Я ушел из хора, но от появлений перед аудиторией меня это не избавило, тем более что тревожность усиливалась и мое понимание «аудитории» расширялось. На следующий год, в седьмом классе, я выступал с докладом на уроке естествознания у мистера Ханта. Темой доклада, исходя из своих фобий, я выбрал биологические механизмы пищевого отравления. И когда я вышел к доске, на меня накатило головокружение и тошнота.

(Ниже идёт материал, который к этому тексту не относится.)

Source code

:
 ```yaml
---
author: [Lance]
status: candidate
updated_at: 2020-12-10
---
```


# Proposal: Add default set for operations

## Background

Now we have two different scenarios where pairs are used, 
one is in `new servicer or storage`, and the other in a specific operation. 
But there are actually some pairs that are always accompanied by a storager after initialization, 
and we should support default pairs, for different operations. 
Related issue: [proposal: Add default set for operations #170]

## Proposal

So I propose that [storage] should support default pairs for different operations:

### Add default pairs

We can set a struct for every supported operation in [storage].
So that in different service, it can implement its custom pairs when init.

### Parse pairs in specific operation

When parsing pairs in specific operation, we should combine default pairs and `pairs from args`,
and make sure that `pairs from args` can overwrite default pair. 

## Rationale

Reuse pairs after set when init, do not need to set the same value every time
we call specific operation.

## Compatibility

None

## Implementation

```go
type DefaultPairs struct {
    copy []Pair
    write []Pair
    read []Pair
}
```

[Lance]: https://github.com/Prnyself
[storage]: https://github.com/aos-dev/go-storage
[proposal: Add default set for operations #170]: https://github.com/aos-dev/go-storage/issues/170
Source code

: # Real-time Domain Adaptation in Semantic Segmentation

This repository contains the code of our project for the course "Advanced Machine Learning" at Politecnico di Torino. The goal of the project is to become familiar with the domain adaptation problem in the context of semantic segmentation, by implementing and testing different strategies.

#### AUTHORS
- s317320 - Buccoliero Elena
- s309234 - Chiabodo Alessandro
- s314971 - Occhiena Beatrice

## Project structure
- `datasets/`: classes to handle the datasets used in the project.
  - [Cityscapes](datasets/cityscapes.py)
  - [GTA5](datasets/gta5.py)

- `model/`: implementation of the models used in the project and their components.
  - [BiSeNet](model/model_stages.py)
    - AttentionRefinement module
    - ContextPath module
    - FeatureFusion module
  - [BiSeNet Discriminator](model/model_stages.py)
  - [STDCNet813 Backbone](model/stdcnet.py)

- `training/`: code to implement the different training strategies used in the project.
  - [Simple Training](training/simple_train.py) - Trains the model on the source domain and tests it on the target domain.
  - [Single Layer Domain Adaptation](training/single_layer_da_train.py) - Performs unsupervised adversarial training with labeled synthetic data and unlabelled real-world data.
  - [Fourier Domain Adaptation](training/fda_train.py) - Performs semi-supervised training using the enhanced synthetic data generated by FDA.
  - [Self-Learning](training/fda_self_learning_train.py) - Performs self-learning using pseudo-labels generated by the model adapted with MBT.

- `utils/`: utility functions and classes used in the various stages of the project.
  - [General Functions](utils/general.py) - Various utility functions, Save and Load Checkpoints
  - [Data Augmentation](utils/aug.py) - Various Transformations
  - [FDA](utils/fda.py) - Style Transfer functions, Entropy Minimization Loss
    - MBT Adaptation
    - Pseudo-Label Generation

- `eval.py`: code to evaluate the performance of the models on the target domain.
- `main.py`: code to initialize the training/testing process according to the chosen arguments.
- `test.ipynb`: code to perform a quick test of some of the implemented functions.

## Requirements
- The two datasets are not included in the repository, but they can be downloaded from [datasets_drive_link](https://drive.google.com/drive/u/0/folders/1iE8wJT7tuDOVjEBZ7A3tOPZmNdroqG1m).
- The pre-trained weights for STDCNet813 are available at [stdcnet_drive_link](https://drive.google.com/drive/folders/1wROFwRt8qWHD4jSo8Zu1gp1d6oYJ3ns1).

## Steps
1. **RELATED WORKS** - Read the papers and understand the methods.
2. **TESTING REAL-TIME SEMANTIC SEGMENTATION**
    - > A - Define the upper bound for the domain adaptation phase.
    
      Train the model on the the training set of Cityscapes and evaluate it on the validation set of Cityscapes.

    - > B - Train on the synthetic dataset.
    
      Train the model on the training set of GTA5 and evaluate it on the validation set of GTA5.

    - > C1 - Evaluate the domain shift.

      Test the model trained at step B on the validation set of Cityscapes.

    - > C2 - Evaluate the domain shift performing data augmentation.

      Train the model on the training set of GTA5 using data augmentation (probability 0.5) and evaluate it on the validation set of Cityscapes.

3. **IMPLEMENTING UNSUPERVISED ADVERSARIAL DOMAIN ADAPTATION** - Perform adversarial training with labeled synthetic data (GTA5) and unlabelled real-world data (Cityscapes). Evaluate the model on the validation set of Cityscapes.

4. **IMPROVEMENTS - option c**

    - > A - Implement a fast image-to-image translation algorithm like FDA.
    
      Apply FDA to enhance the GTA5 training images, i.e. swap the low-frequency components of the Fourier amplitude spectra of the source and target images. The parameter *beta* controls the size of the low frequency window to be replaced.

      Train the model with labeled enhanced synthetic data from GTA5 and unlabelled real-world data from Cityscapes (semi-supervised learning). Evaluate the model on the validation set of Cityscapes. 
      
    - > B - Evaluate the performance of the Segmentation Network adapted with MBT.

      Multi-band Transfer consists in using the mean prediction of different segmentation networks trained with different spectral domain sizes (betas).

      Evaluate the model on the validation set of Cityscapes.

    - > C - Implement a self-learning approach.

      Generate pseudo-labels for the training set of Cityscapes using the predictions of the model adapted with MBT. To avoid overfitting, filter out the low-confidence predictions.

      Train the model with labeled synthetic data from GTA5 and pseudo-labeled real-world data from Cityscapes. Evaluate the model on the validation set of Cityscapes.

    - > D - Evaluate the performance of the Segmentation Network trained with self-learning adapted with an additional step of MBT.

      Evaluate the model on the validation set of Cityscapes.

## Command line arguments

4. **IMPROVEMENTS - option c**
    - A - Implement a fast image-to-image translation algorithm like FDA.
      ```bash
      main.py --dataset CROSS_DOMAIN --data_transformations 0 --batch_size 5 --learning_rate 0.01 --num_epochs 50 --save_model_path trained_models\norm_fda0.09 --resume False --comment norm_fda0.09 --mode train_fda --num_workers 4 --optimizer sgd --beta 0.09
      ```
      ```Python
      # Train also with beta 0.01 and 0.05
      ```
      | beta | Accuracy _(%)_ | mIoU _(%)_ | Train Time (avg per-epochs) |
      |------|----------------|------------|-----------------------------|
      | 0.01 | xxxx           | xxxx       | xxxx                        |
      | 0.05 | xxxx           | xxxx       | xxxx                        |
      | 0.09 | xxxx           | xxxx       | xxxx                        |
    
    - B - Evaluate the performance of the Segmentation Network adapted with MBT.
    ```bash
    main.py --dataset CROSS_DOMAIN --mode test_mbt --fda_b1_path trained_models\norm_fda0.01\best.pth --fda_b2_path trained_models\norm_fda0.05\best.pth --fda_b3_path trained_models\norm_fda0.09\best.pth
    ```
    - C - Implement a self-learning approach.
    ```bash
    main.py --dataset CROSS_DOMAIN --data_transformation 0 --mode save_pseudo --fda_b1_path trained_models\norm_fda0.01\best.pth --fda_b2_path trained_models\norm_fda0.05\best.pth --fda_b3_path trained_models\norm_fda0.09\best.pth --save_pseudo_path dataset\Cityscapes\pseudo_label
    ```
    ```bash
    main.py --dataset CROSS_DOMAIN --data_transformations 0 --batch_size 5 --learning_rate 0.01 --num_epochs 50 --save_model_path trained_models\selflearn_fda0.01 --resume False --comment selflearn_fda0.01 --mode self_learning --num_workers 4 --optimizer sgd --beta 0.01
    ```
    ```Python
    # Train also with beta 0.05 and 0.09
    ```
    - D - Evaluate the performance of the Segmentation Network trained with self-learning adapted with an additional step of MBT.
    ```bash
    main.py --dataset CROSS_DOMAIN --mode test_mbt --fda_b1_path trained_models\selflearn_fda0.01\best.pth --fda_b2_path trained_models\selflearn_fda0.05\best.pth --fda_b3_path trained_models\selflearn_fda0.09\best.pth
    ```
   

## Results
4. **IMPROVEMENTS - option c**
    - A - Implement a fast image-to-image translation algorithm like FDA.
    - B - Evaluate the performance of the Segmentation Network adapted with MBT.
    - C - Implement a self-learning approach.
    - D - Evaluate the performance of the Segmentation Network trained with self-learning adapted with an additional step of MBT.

Запинаясь, я продрался через первые фразы, но потом смог лишь пропищать жалобно: «Мне плохо». Мистер Хант усадил меня на место. «Может, он отравился?» – пошутил кто-то из одноклассников, и все захохотали, а я залился краской стыда.
Несколько лет спустя я выиграл юношеский теннисный турнир в местном клубе. Кубки вручали после состязаний, на праздничном банкете. От меня требовалось всего-навсего выйти на возвышение, когда назовут мое имя, пожать руку организатору турнира, улыбнуться в камеру и вернуться за стол. Даже говорить ничего не надо.
Однако слушая, как поочередно вызывают представителей других возрастных групп, я начал дрожать и покрываться потом. Мысль, что сейчас все будут на меня смотреть, приводила в ужас, я не сомневался, что обязательно как-нибудь опозорюсь. За несколько минут до своей очереди я выскользнул через заднюю дверь и скрылся в подвальном туалете, откуда вышел лишь несколько часов спустя, когда банкет уже должен был закончиться. (Подобные крайности избегания среди социофобов не редкость. Мне попадался в медицинской литературе случай одной женщины, которая сказалась больной, чтобы не идти на корпоративный вечер, где ее должны были наградить за выдающиеся успехи, настолько ее пугала перспектива оказаться в центре внимания. Когда она пришла на работу, сослуживцы попытались устроить в ее честь более скромное празднование в узком кругу – она уволилась, чтобы не присутствовать.)
Как-то в университете я подал заявку на научную стипендию, для которой требовалось пройти собеседование перед комиссией из десятка преподавателей (большинство к тому моменту были мне уже знакомы). Перед заседанием мы вполне непринужденно болтали, но когда собеседование началось и мне задали первый официальный вопрос, грудь сдавило и слова застряли в горле. Я сидел, молча шевеля губами, будто рыба или детеныш-сосунок. Когда голос прорезался, я, извинившись, выскочил из комнаты, чувствуя спиной озадаченные взгляды комиссии, и на этом все закончилось.
Напасть эта, к сожалению, никуда не делась и во взрослом возрасте. Она влекла за собой как позорные катастрофы (уход со сцены посреди фразы во время выступления), так и десятки случаев на грани (спазмы в груди во время телеэфиров; лекции и интервью, на которых в глазах начинало плыть, к горлу подступала тошнота, а речь становилась невнятной). Каким-то образом во время этих пограничных случаев мне удавалось побороть себя и продолжить. И тем не менее каждый раз, даже когда все вроде бы идет хорошо, я словно скольжу по лезвию бритвы между успехом и провалом, триумфом и позором – между оправданием своего существования и подтверждением своей полной никчемности.
Людей волнуют не сами вещи, а мнение о вещах.
Эпиктет. О тревоге (I в.)
Почему мой организм ведет себя в подобных ситуациях таким предательским образом?